● WORK INSTRUCTIONS
From the listing below, retype exactly the line holding "In mathematics, the", the line holding "3. Acceptance tests", and the lines between them; skip everything else.

● DATA SUPPLIED
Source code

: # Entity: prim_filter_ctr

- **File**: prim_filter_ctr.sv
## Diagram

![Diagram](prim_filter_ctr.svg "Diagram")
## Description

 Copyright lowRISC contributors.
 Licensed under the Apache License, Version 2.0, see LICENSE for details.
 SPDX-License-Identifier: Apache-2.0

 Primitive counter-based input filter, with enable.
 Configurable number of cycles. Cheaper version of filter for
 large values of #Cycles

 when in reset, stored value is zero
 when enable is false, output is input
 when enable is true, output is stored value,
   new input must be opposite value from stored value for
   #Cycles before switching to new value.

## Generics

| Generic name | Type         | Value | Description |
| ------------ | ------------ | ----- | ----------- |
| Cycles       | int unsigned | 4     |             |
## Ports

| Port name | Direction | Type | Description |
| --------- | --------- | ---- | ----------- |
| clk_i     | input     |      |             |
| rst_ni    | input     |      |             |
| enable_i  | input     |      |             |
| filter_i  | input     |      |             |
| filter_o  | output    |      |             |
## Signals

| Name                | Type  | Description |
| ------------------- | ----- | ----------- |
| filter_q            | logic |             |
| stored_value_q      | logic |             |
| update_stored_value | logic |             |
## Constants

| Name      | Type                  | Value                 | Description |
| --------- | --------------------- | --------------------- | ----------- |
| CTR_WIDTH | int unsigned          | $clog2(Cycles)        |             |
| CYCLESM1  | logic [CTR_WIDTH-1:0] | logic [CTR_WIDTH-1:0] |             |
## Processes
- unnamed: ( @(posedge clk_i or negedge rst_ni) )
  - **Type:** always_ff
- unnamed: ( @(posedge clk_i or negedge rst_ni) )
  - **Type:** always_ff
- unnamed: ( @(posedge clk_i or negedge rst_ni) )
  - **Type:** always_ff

---

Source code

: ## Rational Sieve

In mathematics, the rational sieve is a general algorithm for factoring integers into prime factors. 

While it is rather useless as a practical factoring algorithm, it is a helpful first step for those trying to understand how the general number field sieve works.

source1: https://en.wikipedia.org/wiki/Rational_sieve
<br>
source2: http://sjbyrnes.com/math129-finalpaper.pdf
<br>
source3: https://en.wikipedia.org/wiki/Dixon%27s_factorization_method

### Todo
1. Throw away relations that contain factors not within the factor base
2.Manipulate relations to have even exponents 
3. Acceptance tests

● RESPONSE TO THE TASK
In mathematics, the rational sieve is a general algorithm for factoring integers into prime factors. 

While it is rather useless as a practical factoring algorithm, it is a helpful first step for those trying to understand how the general number field sieve works.

source1: https://en.wikipedia.org/wiki/Rational_sieve
<br>
source2: http://sjbyrnes.com/math129-finalpaper.pdf
<br>
source3: https://en.wikipedia.org/wiki/Dixon%27s_factorization_method

### Todo
1. Throw away relations that contain factors not within the factor base
2.Manipulate relations to have even exponents 
3. Acceptance tests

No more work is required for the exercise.